Parmi les plantes exotiques envahissantes de métropole, certaines, comme le Robinier faux-acacia et le Buddleia (Buddleja davidii) ont régressé entre 2010 et 2020. Les efforts de gestion d’autres espèces restent toutefois nécessaires sur d’autres espèces comme les Solidages et l’Élodée dont la dispersion se poursuit (voir le graphique en ligne). Selon les référents interrogés, la Renouée semble avoir été régulée durant ces dix dernières années.

 

En outre-mer

Pour les EEE de la faune ultramarine (Fig. 6), les rongeurs sont les plus fréquemment cités par les référents, avec le Rat noir (14 sites sur 25), le Rat surmulot (9 sites), la Souris grise (9 sites) et le Rat du Pacifique (8 sites).

Fig. 6 : Nombre de sites ultramarins abritant les 10 espèces animales exotiques envahissantes les plus fréquentes en 2020 et catégorisation de leur répartition à l’échelle des sites évalués. (Graphique issu du Portail environnemental)

 

Le Bringellier marron (Solanum mauritianum), le Faux mimosa (Leucaena leucocephala), la Jacinthe d’eau (Eichhornia crassipes) et le Tulipier du Gapon (Spathodea campanulata) sont les espèces végétales les plus mentionnées pour l’outre-mer (Fig. 7).

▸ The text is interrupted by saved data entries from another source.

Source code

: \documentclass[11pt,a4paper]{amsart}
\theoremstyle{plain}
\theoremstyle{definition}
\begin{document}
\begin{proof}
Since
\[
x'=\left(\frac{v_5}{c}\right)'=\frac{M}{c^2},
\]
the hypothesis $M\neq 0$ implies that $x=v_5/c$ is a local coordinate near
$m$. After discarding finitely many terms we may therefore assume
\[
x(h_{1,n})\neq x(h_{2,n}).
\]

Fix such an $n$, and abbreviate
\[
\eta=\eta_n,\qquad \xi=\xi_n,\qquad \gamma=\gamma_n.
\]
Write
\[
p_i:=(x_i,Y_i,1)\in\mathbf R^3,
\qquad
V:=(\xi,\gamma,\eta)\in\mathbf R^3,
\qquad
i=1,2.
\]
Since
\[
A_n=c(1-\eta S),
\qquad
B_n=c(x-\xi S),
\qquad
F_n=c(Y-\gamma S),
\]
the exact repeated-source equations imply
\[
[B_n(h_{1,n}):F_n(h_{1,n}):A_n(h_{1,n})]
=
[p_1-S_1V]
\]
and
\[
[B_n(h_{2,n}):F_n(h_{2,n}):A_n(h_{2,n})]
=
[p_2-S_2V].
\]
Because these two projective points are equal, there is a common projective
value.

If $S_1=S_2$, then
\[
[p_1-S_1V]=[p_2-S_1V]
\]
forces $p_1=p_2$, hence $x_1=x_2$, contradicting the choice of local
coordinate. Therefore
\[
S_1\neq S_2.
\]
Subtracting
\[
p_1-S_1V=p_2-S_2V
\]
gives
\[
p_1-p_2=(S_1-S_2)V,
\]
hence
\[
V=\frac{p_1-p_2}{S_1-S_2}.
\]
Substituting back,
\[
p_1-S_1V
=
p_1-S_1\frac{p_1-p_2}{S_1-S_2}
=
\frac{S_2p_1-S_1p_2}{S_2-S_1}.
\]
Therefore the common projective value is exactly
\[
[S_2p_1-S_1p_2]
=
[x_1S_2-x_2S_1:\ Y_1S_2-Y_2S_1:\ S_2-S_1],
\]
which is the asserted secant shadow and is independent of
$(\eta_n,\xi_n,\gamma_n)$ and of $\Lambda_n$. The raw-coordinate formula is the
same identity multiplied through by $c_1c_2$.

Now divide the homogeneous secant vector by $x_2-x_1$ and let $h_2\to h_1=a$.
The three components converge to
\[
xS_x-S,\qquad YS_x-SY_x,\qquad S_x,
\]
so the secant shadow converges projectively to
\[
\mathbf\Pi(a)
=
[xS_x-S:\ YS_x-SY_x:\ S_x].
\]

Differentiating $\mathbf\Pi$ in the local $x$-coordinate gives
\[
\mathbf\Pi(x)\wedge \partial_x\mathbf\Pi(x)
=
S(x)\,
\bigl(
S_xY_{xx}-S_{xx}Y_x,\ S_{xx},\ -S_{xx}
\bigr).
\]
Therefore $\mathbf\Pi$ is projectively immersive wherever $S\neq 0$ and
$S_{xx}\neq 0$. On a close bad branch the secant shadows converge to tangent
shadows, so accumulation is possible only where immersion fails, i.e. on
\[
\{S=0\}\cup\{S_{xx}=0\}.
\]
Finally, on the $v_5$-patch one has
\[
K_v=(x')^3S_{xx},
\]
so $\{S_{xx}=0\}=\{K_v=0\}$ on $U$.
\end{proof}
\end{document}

Fig. 7 : Nombre de sites ultramarins abritant les 10 espèces végétales exotiques envahissantes les plus fréquentes en 2020 et quantification relative de leur extension parmi ces sites. (Graphique issu du Portail environnementall)

 

Une partie de l’analyse évalue également la présence d’espèces indigènes à fort développement comme une pression exercée sur les sites humides. Selon cette approche, 57 % des sites ont été confrontés entre 2010 et 2020 à au moins une espèce indigène à fort développement. Les sites de métropole sont les plus touchés, avec 63 % de constats positifs sur ce point et seulement 17 % pour les sites ultramarins (3 réponses positives pour les 18 sites). Le Sanglier est l’espèce la plus présente sur les sites métropolitains. L’article indique que plus le nombre d’espèces animales et végétales exotiques envahissantes et indigènes à fort développement est élevé sur un territoire, plus l’état des espèces communes et à forts enjeux tend à se dégrader. Ainsi, la présence de ces espèces constituerait bien une menace pour la préservation du bon état de conservation des sites humides emblématiques.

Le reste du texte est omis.